You could have the integers $2^1,2^3,2^5,\cdots,2^{2n+1},\cdots$. The sum of any subset of these integers must be equal to $2^{2k+1}\pmod{2^{2k+2}}$, where $2^{2k+1}$ is the smallest integer chosen from the set. Since there is always an odd number of 2s in the prime factorization, it will never be a perfect square.

Suppose you already have a set of such integers $A = \{a_1, a_2, .., a_n\}$. Let $s_1$, $s_2$, .., $s_{2^n-1}$ denote the sums of every non-empty subset of $A$. By CRT, there exists a positive integer $a_{n+1} > \max{a_i}$, such that $a_{n+1} + s_i \equiv p_i $ $\mod p_i^2$ for each $1 \le i \le 2^n -1$, where $p_i$ denotes the i-th prime (you can add the condition $a_{n+1} \equiv p_{2^n}$ $\mod p_{2^n}^2$ to make sure $a_{n+1}$ is a non-perfect square). The set $A \cup \{a_{n+1}\}$ satisfies the conditions. By starting from $A = \{2, 3\}$, you can get an infinite set.

I can generalize this! Use $$\mathcal{A}=\{x|x=3 \cdot 15^n\}.$$ Pick some subset $\mathcal{E}$ with $a_1< a_2< a_3< \dots$ where $a_k$ is the largest power of $15$ dividing each element. The elements will sum to $$3\cdot 15^{a_1}+3\cdot 15^{a_2}+3\cdot 15^{a_3}+\dots=3^{a_1+1}5^{a_1}(1+\sum{15^{a_k-a_1}})$$ Notice that the first $3^{a_1+1}5^{a_1}$ is coprime to the other factor, so either $a_1+1$ or $a_1$ will always be odd, hence no perfect square (or perfect power, why?) can exist in $\mathcal{A}$$.\:\blacksquare\:$

The sequence $2^{2n+1}, n\ge 9000$ works.

how about all such sets? can we say anything about them?

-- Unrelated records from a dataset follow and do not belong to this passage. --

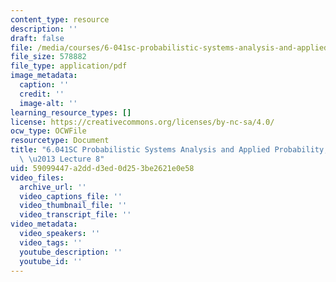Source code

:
 ```yaml
---
content_type: resource
description: ''
draft: false
file: /media/courses/6-041sc-probabilistic-systems-analysis-and-applied-probability-fall-2013/59099447a2ddd3ed0d253be2621e0e58_MIT6_041SCF13_lec08_300k.pdf
file_size: 578882
file_type: application/pdf
image_metadata:
  caption: ''
  credit: ''
  image-alt: ''
learning_resource_types: []
license: https://creativecommons.org/licenses/by-nc-sa/4.0/
ocw_type: OCWFile
resourcetype: Document
title: "6.041SC Probabilistic Systems Analysis and Applied Probability, Fall 2013Transcript\
  \ \u2013 Lecture 8"
uid: 59099447-a2dd-d3ed-0d25-3be2621e0e58
video_files:
  archive_url: ''
  video_captions_file: ''
  video_thumbnail_file: ''
  video_transcript_file: ''
video_metadata:
  video_speakers: ''
  video_tags: ''
  youtube_description: ''
  youtube_id: ''
---
```


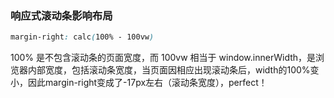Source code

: ### 响应式滚动条影响布局

```css
margin-right: calc(100% - 100vw)
```



100% 是不包含滚动条的页面宽度，而 100vw 相当于 window.innerWidth，是浏览器内部宽度，包括滚动条宽度，当页面因相应出现滚动条后，width的100%变小，因此margin-right变成了-17px左右（滚动条宽度），perfect！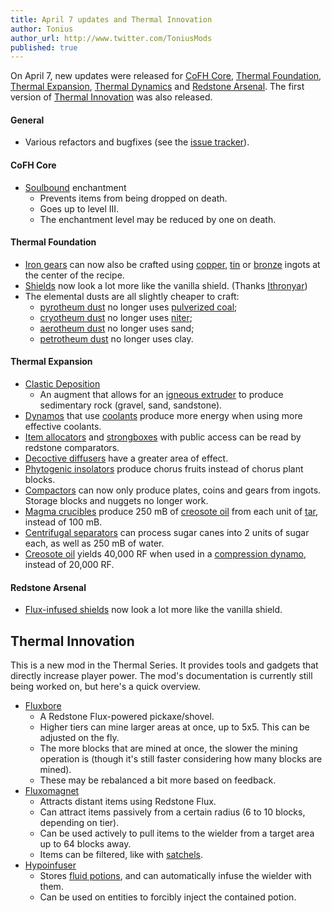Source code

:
 ```yaml
---
title: April 7 updates and Thermal Innovation
author: Tonius
author_url: http://www.twitter.com/ToniusMods
published: true
---
```


On April 7, new updates were released for [CoFH Core](/docs/cofh-core/),
[Thermal Foundation](/docs/thermal-foundation/), [Thermal
Expansion](/docs/thermal-expansion/), [Thermal
Dynamics](/docs/thermal-dynamics/) and [Redstone
Arsenal](/docs/redstone-arsenal/). The first version of [Thermal
Innovation](/docs/thermal-innovation/) was also released.

#### General
* Various refactors and bugfixes (see the [issue
  tracker](https://github.com/CoFH/Feedback/issues?q=is%3Aissue+is%3Aclosed+label%3Afixed+sort%3Aupdated-desc)).

#### CoFH Core
* [Soulbound](/docs/soulbound/) enchantment
  * Prevents items from being dropped on death.
  * Goes up to level III.
  * The enchantment level may be reduced by one on death.

#### Thermal Foundation
* [Iron gears](/docs/iron-gear/) can now also be crafted using
  [copper](/docs/copper-ingot/), [tin](/docs/tin-ingot/) or
  [bronze](/docs/bronze-ingot/) ingots at the center of the recipe.
* [Shields](/docs/shields/) now look a lot more like the vanilla shield. (Thanks
  [Ithronyar](https://github.com/Ithronyar))
* The elemental dusts are all slightly cheaper to craft:
  * [pyrotheum dust](/docs/pyrotheum-dust/) no longer uses [pulverized
    coal](/docs/pulverized-coal/);
  * [cryotheum dust](/docs/cryotheum-dust/) no longer uses
    [niter](/docs/niter/);
  * [aerotheum dust](/docs/aerotheum-dust/) no longer uses sand;
  * [petrotheum dust](/docs/petrotheum-dust/) no longer uses clay.

#### Thermal Expansion
* [Clastic Deposition](/docs/augment-clastic-deposition/)
  * An augment that allows for an [igneous extruder](/docs/igneous-extruder/) to
    produce sedimentary rock (gravel, sand, sandstone).
* [Dynamos](/docs/dynamos/) that use [coolants](/docs/coolants/) produce more
  energy when using more effective coolants.
* [Item allocators](/docs/item-allocator/) and [strongboxes](/docs/strongbox/)
  with public access can be read by redstone comparators.
* [Decoctive diffusers](/docs/decoctive-diffuser/) have a greater area of
  effect.
* [Phytogenic insolators](/docs/phytogenic-insolator/) produce chorus fruits
  instead of chorus plant blocks.
* [Compactors](/docs/compactor/) can now only produce plates, coins and gears
  from ingots. Storage blocks and nuggets no longer work.
* [Magma crucibles](/docs/magma-crucible/) produce 250 mB of [creosote
  oil](/docs/creosote-oil/) from each unit of [tar](/docs/tar/), instead of 100
  mB.
* [Centrifugal separators](/docs/centrifugal-separator/) can process sugar canes
  into 2 units of sugar each, as well as 250 mB of water.
* [Creosote oil](/docs/creosote-oil/) yields 40,000 RF when used in a
  [compression dynamo](/docs/compression-dynamo/), instead of 20,000 RF.

#### Redstone Arsenal
* [Flux-infused shields](/docs/flux-infused-shield/) now look a lot more like
  the vanilla shield.


Thermal Innovation
------------------

This is a new mod in the Thermal Series. It provides tools and gadgets that
directly increase player power. The mod's documentation is currently still being
worked on, but here's a quick overview.

* [Fluxbore](/docs/fluxbore/)
  * A Redstone Flux-powered pickaxe/shovel.
  * Higher tiers can mine larger areas at once, up to 5x5. This can be adjusted
    on the fly.
  * The more blocks that are mined at once, the slower the mining operation is
    (though it's still faster considering how many blocks are mined).
  * These may be rebalanced a bit more based on feedback.
* [Fluxomagnet](/docs/fluxomagnet/)
  * Attracts distant items using Redstone Flux.
  * Can attract items passively from a certain radius (6 to 10 blocks, depending
    on tier).
  * Can be used actively to pull items to the wielder from a target area up to
    64 blocks away.
  * Items can be filtered, like with [satchels](/docs/satchel/).
* [Hypoinfuser](/docs/hypoinfuser/)
  * Stores [fluid potions](/docs/potion-fluid/), and can automatically infuse
    the wielder with them.
  * Can be used on entities to forcibly inject the contained potion.
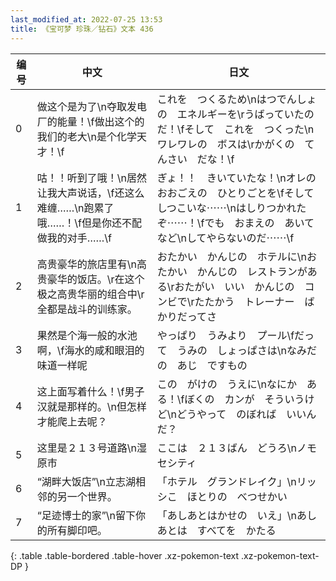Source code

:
 ```yaml
---
last_modified_at: 2022-07-25 13:53
title: 《宝可梦 珍珠／钻石》文本 436
---
```

| 编号 | 中文 | 日文 |
| ---- | ---- | ---- |
| 0 | 做这个是为了\n夺取发电厂的能量！\f做出这个的我们的老大\n是个化学天才！\f | これを　つくるため\nはつでんしょの　エネルギーを\rうばっていたのだ！\fそして　これを　つくった\nワレワレの　ボスは\rかがくの　てんさい　だな！\f |
| 1 | 咕！！听到了哦！\n居然让我大声说话，\f还这么难缠……\n跑累了哦……！\f但是你还不配做我的对手……\f | ぎょ！！　きいていたな！\nオレの　おおごえの　ひとりごとを\fそして　しつこいな⋯⋯\nはしりつかれたぞ⋯⋯！\fでも　おまえの　あいてなど\nしてやらないのだ⋯⋯\f |
| 2 | 高贵豪华的旅店里有\n高贵豪华的饭店。\r在这个极之高贵华丽的组合中\r全都是战斗的训练家。 | おたかい　かんじの　ホテルに\nおたかい　かんじの　レストランがある\rおたがい　いい　かんじの　コンビで\rたたかう　トレーナー　ばかりだってさ |
| 3 | 果然是个海一般的水池啊，\f海水的咸和眼泪的味道一样呢 | やっぱり　うみより　プール\fだって　うみの　しょっぱさは\nなみだの　あじ　ですもの |
| 4 | 这上面写着什么！\f男子汉就是那样的。\n但怎样才能爬上去呢？ | この　がけの　うえに\nなにか　ある！\fぼくの　カンが　そういうけど\nどうやって　のぼれば　いいんだ？ |
| 5 | 这里是２１３号道路\n湿原市 | ここは　２１３ばん　どうろ\nノモセシティ |
| 6 | “湖畔大饭店”\n立志湖相邻的另一个世界。 | 「ホテル　グランドレイク」\nリッシこ　ほとりの　べつせかい |
| 7 | “足迹博士的家”\n留下你的所有脚印吧。 | 「あしあとはかせの　いえ」\nあしあとは　すべてを　かたる |
{: .table .table-bordered .table-hover .xz-pokemon-text .xz-pokemon-text-DP }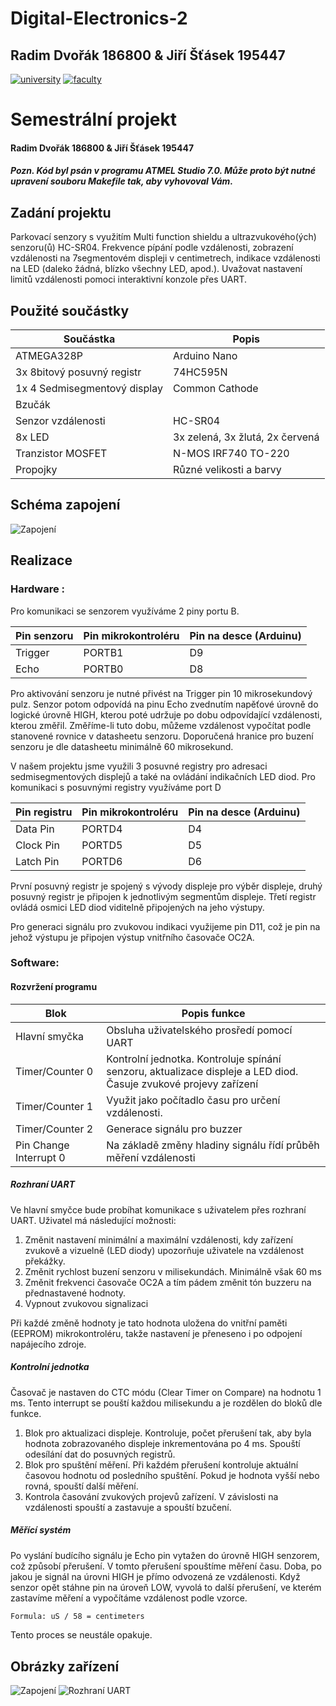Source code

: # Digital-Electronics-2 
## Radim Dvořák 186800 & Jiří Šťásek 195447 

[![university](https://img.shields.io/badge/university-Brno%20University%20of%20Technology-red.svg)](https://www.vutbr.cz/en/)
[![faculty](https://img.shields.io/badge/faculty-Faculty%20of%20Electrical%20Engineering%20and%20Communication-blue.svg)](https://www.fekt.vutbr.cz/)


# Semestrální projekt
#### Radim Dvořák 186800 & Jiří Šťásek 195447
##### Pozn. Kód byl psán v programu ATMEL Studio 7.0. Může proto být nutné upravení souboru Makefile tak, aby vyhovoval Vám.
## Zadání projektu
Parkovací senzory s využitím Multi function shieldu a ultrazvukového(ých) senzoru(ů) HC-SR04. Frekvence pípání podle vzdálenosti, zobrazení vzdálenosti na 7segmentovém displeji v centimetrech, indikace vzdálenosti na LED (daleko žádná, blízko všechny LED, apod.). Uvažovat nastavení limitů vzdálenosti pomoci interaktivní konzole přes UART.

## Použité součástky
| **Součástka** | **Popis** |
| ------------- | --------- |
| ATMEGA328P | Arduino Nano 
| 3x 8bitový posuvný registr | 74HC595N 
| 1x 4 Sedmisegmentový display | Common Cathode 
| Bzučák | 
| Senzor vzdálenosti | HC-SR04 
| 8x LED | 3x zelená, 3x žlutá, 2x červená 
| Tranzistor MOSFET | N-MOS IRF740 TO-220
| Propojky | Různé velikosti a barvy 

## Schéma zapojení

![Zapojení](https://i.imgur.com/NpZPkXZ.jpg)

## Realizace
### Hardware : 
Pro komunikaci se senzorem využíváme 2 piny portu B.

| **Pin senzoru** | **Pin mikrokontroléru** | **Pin na desce (Arduinu)** |
| --------------- | ----------------------- | -------------------------- |
| Trigger | PORTB1 | D9
| Echo | PORTB0 | D8

Pro aktivování senzoru je nutné přivést na Trigger pin 10 mikrosekundový pulz. Senzor potom odpovídá na pinu Echo zvednutím napěťové úrovně do logické úrovně HIGH, kterou poté udržuje po dobu odpovídající vzdálenosti, kterou změřil. Změříme-li tuto dobu, můžeme vzdálenost vypočítat podle stanovené rovnice v datasheetu senzoru.
Doporučená hranice pro buzení senzoru je dle datasheetu minimálně 60 mikrosekund.

V našem projektu jsme využili 3 posuvné registry pro adresaci sedmisegmentových displejů a také na ovládání indikačních LED diod.
Pro komunikaci s posuvnými registry využíváme port D

| **Pin registru** | **Pin mikrokontroléru** | **Pin na desce (Arduinu)** |
| ---------------- | ------------------------| -------------------------- |
| Data Pin | PORTD4 | D4
| Clock Pin | PORTD5 | D5
| Latch Pin | PORTD6 | D6

První posuvný registr je spojený s vývody displeje pro výběr displeje, druhý posuvný registr je připojen k jednotlivým segmentům displeje. Třetí registr ovládá osmici LED diod viditelně připojených na jeho výstupy.

Pro generaci signálu pro zvukovou indikaci využijeme pin D11, což je pin na jehož výstupu je připojen výstup vnitřního časovače OC2A.

### Software:

#### Rozvržení programu

| **Blok** | **Popis funkce** |
| -------- | ---------------- |
| Hlavní smyčka | Obsluha uživatelského prosředí pomocí UART 
| Timer/Counter 0 | Kontrolní jednotka. Kontroluje spínání senzoru, aktualizace displeje a LED diod. Časuje zvukové projevy zařízení
| Timer/Counter 1 | Využit jako počítadlo času pro určení vzdálenosti.
| Timer/Counter 2 | Generace signálu pro buzzer
| Pin Change Interrupt 0 | Na základě změny hladiny signálu řídí průběh měření vzdálenosti

##### Rozhraní UART

Ve hlavní smyčce bude probíhat komunikace s uživatelem přes rozhraní UART. Uživatel má následující možnosti: 
  1) Změnit nastavení minimální a maximální vzdálenosti, kdy zařízení zvukově a vizuelně (LED diody) upozorňuje uživatele na vzdálenost překážky.
  2) Změnit rychlost buzení senzoru v milisekundách. Minimálně však 60 ms
  3) Změnit frekvenci časovače OC2A a tím pádem změnit tón buzzeru na přednastavené hodnoty.
  4) Vypnout zvukovou signalizaci
  
Při každé změně hodnoty je tato hodnota uložena do vnitřní paměti (EEPROM) mikrokontroléru, takže nastavení je přeneseno i po odpojení napájecího zdroje.

##### Kontrolní jednotka

Časovač je nastaven do CTC módu (Clear Timer on Compare) na hodnotu 1 ms. Tento interrupt se pouští každou milisekundu a je rozdělen do bloků dle funkce.
  1) Blok pro aktualizaci displeje. Kontroluje, počet přerušení tak, aby byla hodnota zobrazovaného displeje inkrementována po 4 ms. Spouští odesílání dat do posuvných registrů.
  2) Blok pro spuštění měření. Při každém přerušení kontroluje aktuální časovou hodnotu od posledního spuštění. Pokud je hodnota vyšší nebo rovná, spouští další měření.
  3) Kontrola časování zvukových projevů zařízení. V závislosti na vzdálenosti spouští a zastavuje a spouští bzučení.
  
##### Měřící systém

Po vyslání budícího signálu je Echo pin vytažen do úrovně HIGH senzorem, což způsobí přerušení. V tomto přerušení spouštíme měření času. Doba, po jakou je signál na úrovni HIGH je přímo odvozená ze vzdálenosti. Když senzor opět stáhne pin na úroveň LOW, vyvolá to další přerušení, ve kterém zastavíme měření a vypočítáme vzdálenost podle vzorce.
```bash
Formula: uS / 58 = centimeters
```
Tento proces se neustále opakuje.

## Obrázky zařízení

![Zapojení](https://i.imgur.com/RyWCjG5.jpg)
![Rozhraní UART](https://i.imgur.com/8rBqZgJ.png)
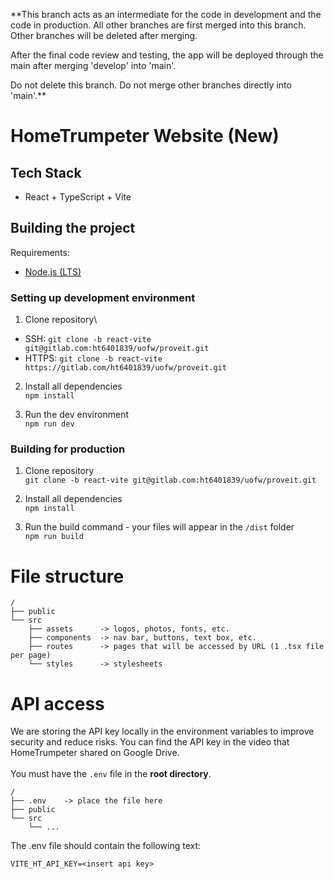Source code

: \*\*This branch acts as an intermediate for the code in development and the code in production.
All other branches are first merged into this branch.
Other branches will be deleted after merging.

After the final code review and testing, the app will be deployed through the main after merging 'develop' into 'main'.

Do not delete this branch.
Do not merge other branches directly into 'main'.\*\*

# HomeTrumpeter Website (New)

## Tech Stack

- React + TypeScript + Vite

## Building the project

Requirements:

- [Node.js (LTS)](https://nodejs.org/en)

### Setting up development environment

1.  Clone repository\

- SSH: `git clone -b react-vite git@gitlab.com:ht6401839/uofw/proveit.git`
- HTTPS: `git clone -b react-vite https://gitlab.com/ht6401839/uofw/proveit.git`

2.  Install all dependencies\
    `npm install`

3.  Run the dev environment\
    `npm run dev`

### Building for production

1.  Clone repository\
    `git clone -b react-vite git@gitlab.com:ht6401839/uofw/proveit.git`

2.  Install all dependencies\
    `npm install`

3.  Run the build command - your files will appear in the `/dist` folder\
    `npm run build`

# File structure

```
/
├── public
└── src
    ├── assets      -> logos, photos, fonts, etc.
    ├── components  -> nav bar, buttons, text box, etc.
    ├── routes      -> pages that will be accessed by URL (1 .tsx file per page)
    └── styles      -> stylesheets
```

# API access

We are storing the API key locally in the environment variables to improve security and reduce risks.
You can find the API key in the video that HomeTrumpeter shared on Google Drive.\
\
You must have the `.env` file in the **root directory**.

```
/
├── .env    -> place the file here
├── public
└── src
    └── ...
```

The .env file should contain the following text:

```
VITE_HT_API_KEY=<insert api key>
```
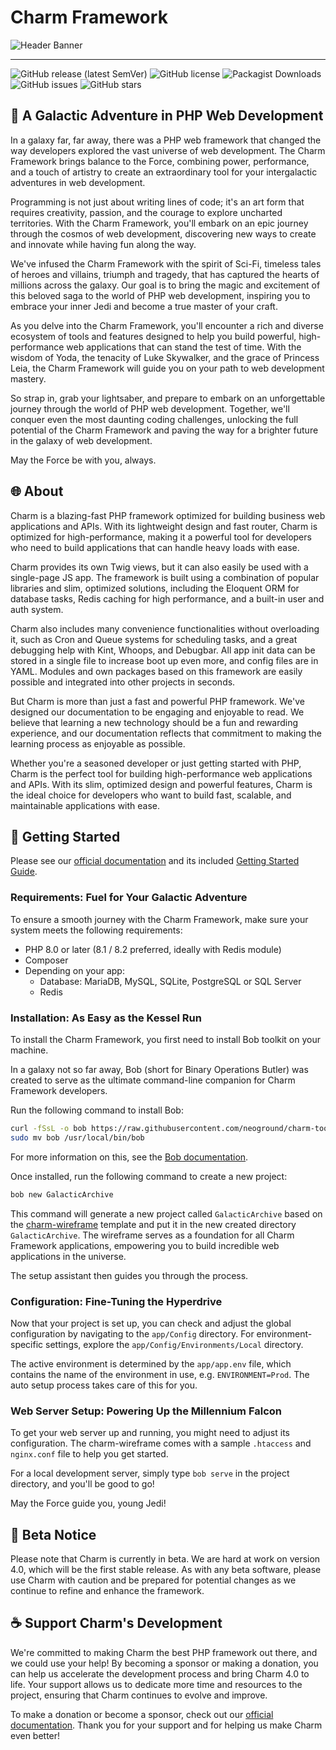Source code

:# Charm Framework

![Header Banner](https://neoground.com/data/projects/charm/assets/banner.jpg)

---

![GitHub release (latest SemVer)](https://img.shields.io/github/v/release/neoground/charm?sort=semver)
![GitHub license](https://img.shields.io/github/license/neoground/charm)
![Packagist Downloads](https://img.shields.io/packagist/dt/neoground/charm)
![GitHub issues](https://img.shields.io/github/issues/neoground/charm)
![GitHub stars](https://img.shields.io/github/stars/neoground/charm?style=social)

## 🚀 A Galactic Adventure in PHP Web Development

In a galaxy far, far away, there was a PHP web framework that 
changed the way developers explored the vast universe of web development.
The Charm Framework brings balance to the Force, combining power, performance, 
and a touch of artistry to create an extraordinary tool for your 
intergalactic adventures in web development.

Programming is not just about writing lines of code; it's an art form that 
requires creativity, passion, and the courage to explore uncharted territories. 
With the Charm Framework, you'll embark on an epic journey through the cosmos of 
web development, discovering new ways to create and innovate while having fun along the way.

We've infused the Charm Framework with the spirit of Sci-Fi, timeless tales of 
heroes and villains, triumph and tragedy, that has captured the hearts of millions across the galaxy. 
Our goal is to bring the magic and excitement of this beloved saga to the world of PHP web development, 
inspiring you to embrace your inner Jedi and become a true master of your craft.

As you delve into the Charm Framework, 
you'll encounter a rich and diverse ecosystem of tools and features designed to help you build powerful, 
high-performance web applications that can stand the test of time. With the wisdom of Yoda, 
the tenacity of Luke Skywalker, and the grace of Princess Leia, 
the Charm Framework will guide you on your path to web development mastery.

So strap in, grab your lightsaber, and prepare to embark on an unforgettable 
journey through the world of PHP web development. Together, we'll conquer even the most daunting 
coding challenges, unlocking the full potential of the Charm Framework and paving the way 
for a brighter future in the galaxy of web development.

May the Force be with you, always.


## 🌐 About

Charm is a blazing-fast PHP framework optimized for building business web 
applications and APIs. With its lightweight design and fast router, 
Charm is optimized for high-performance, making it a powerful tool for 
developers who need to build applications that can handle heavy loads with ease.

Charm provides its own Twig views, but it can also easily be used with a 
single-page JS app. The framework is built using a combination of popular libraries 
and slim, optimized solutions, including the Eloquent ORM for database tasks, 
Redis caching for high performance, and a built-in user and auth system.

Charm also includes many convenience functionalities without overloading it, 
such as Cron and Queue systems for scheduling tasks, and a great debugging help with Kint,
Whoops, and Debugbar. All app init data can be stored in a single file to increase boot 
up even more, and config files are in YAML. Modules and own packages based on this 
framework are easily possible and integrated into other projects in seconds.

But Charm is more than just a fast and powerful PHP framework. We've designed our 
documentation to be engaging and enjoyable to read. 
We believe that learning a new technology 
should be a fun and rewarding experience, and our documentation reflects that 
commitment to making the learning process as enjoyable as possible.

Whether you're a seasoned developer or just getting started with PHP, 
Charm is the perfect tool for building high-performance web applications and APIs. 
With its slim, optimized design and powerful features, 
Charm is the ideal choice for developers who want to build fast, 
scalable, and maintainable applications with ease.


##  🎉 Getting Started

Please see our [official documentation](https://neoground.com/docs/charm/index)
and its included [Getting Started Guide](https://neoground.com/docs/charm/start.installation).

### Requirements: Fuel for Your Galactic Adventure

To ensure a smooth journey with the Charm Framework, make sure your system meets the following requirements:

- PHP 8.0 or later (8.1 / 8.2 preferred, ideally with Redis module)
- Composer
- Depending on your app:
    - Database: MariaDB, MySQL, SQLite, PostgreSQL or SQL Server
    - Redis

### Installation: As Easy as the Kessel Run

To install the Charm Framework, you first need to install Bob toolkit on your machine.

In a galaxy not so far away, Bob (short for Binary Operations Butler) was created
to serve as the ultimate command-line companion for Charm Framework developers.

Run the following command to install Bob:

```bash
curl -fSsL -o bob https://raw.githubusercontent.com/neoground/charm-toolkit/main/bob && chmod +x bob
sudo mv bob /usr/local/bin/bob
```

For more information on this, see the [Bob documentation](https://github.com/neoground/charm-toolkit).

Once installed, run the following command to create a new project:

```bash
bob new GalacticArchive
```

This command will generate a new project called `GalacticArchive` based on the [charm-wireframe](https://github.com/neoground/charm-wireframe)
template and put it in the new created directory `GalacticArchive`. The wireframe serves as
a foundation for all Charm Framework applications, empowering you to build incredible
web applications in the universe.

The setup assistant then guides you through the process.

### Configuration: Fine-Tuning the Hyperdrive

Now that your project is set up, you can check and adjust the global configuration
by navigating to the `app/Config` directory. For environment-specific settings,
explore the `app/Config/Environments/Local` directory.

The active environment is determined by the `app/app.env` file, which contains
the name of the environment in use, e.g. `ENVIRONMENT=Prod`. The auto setup process takes care of this for you.

### Web Server Setup: Powering Up the Millennium Falcon

To get your web server up and running, you might need to adjust its configuration.
The charm-wireframe comes with a sample `.htaccess` and `nginx.conf` file to help you get started.

For a local development server, simply type `bob serve` in the project directory, and you'll be good to go!

May the Force guide you, young Jedi!


## 🚧 Beta Notice

Please note that Charm is currently in beta.
We are hard at work on version 4.0, which will be the first stable release. 
As with any beta software, please use Charm with caution and be prepared for 
potential changes as we continue to refine and enhance the framework.

## ☕ Support Charm's Development

We're committed to making Charm the best PHP framework out there, 
and we could use your help! By becoming a sponsor or making a donation, 
you can help us accelerate the development process and bring Charm 4.0 to life. 
Your support allows us to dedicate more time and resources to the project, 
ensuring that Charm continues to evolve and improve.

To make a donation or become a sponsor, check out our [official documentation](https://neoground.com/docs/charm/index).
Thank you for your support and for helping us make Charm even better!
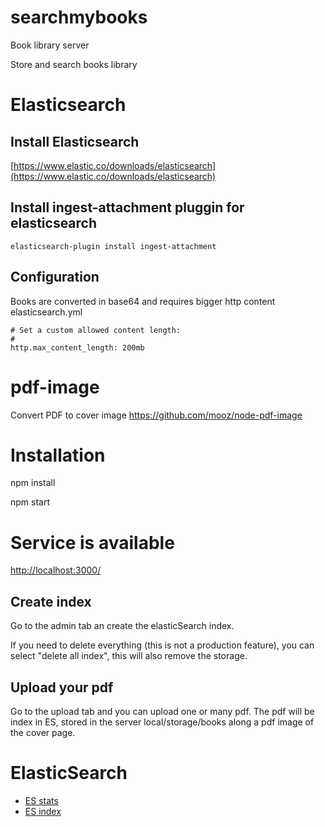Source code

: # searchmybooks
Book library server

Store and search books library

# Elasticsearch

## Install Elasticsearch
[https://www.elastic.co/downloads/elasticsearch](https://www.elastic.co/downloads/elasticsearch)

## Install ingest-attachment pluggin for elasticsearch

```
elasticsearch-plugin install ingest-attachment
```

## Configuration
Books are converted in base64 and requires bigger http content
elasticsearch.yml

```
# Set a custom allowed content length:
# 
http.max_content_length: 200mb
```
# pdf-image
Convert PDF to cover image
https://github.com/mooz/node-pdf-image    
    
# Installation
npm install

npm start

# Service is available
[http://localhost:3000/](http://localhost:3000/)

## Create index
Go to the admin tab an create the elasticSearch index.

If you need to delete everything (this is not a production feature), you can select "delete all index", this will also remove the storage.

## Upload your pdf
Go to the upload tab and you can upload one or many pdf.
The pdf will be index in ES, stored in the server local/storage/books along a pdf image of the cover page.


# ElasticSearch

- [ES stats](http://localhost:9200/_stats)
- [ES index](http://localhost:9200/bookindex)

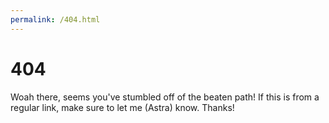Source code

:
 ```yaml
---
permalink: /404.html
---
```


# 404
Woah there, seems you've stumbled off of the beaten path! If this is from a regular link, make sure to let me (Astra) know. Thanks!
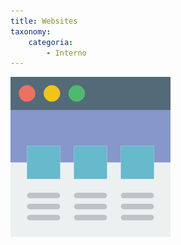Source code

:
 ```yaml
---
title: Websites
taxonomy:
    categoria:
        - Interno
---
```


![Setor de Websites](002-multimedia.png)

utkarshgupta wrote: Prove that there exists a set of infinitely many positive integers such that the elements of no finite subset of this set add up to a perfect square. All of the above proofs use some number theory stuff. But the core of the problem is not NT at all. Let $M$ be an infinite set with density $0$, that's: \[\lim_{N\to\infty} \frac{\#\{n\in\mathbb{N}: n\in M, n\leq N\}}{N}=0\]then there exists a set of infinitely many positive integers such that the elements of no finite subset of this set add up to a member of $M$. Proof: Suppose we have already constructed a set of such positive integers $A=\{a_1,a_2,\dots,a_n\}$. Let $A'$ be the set of all sums of subsets of $A$. Let $a := \max(A')$. consider the sets $A'_j := A'+j a\,,\, j=1,2,\dots$. Then $A'_j$ are pairwise disjoint. If we assume that every $A'_j$ meets an element of $M$ then it would be a contradiction with the fact $M$ has density $0$. So, there is a $j\in \mathbb{N}$ such that $A\cup \{j a\}$ again satisfies the requirements.

In fact u dont even need density 0, the only thing u use is there exist 'a' consecutive integers that dont belong to M. So u just need M to be not syndetic.

Yes, you are right. The requirement: "$M$ to have arbitrary large holes" is the weakest assumption this approach can cover.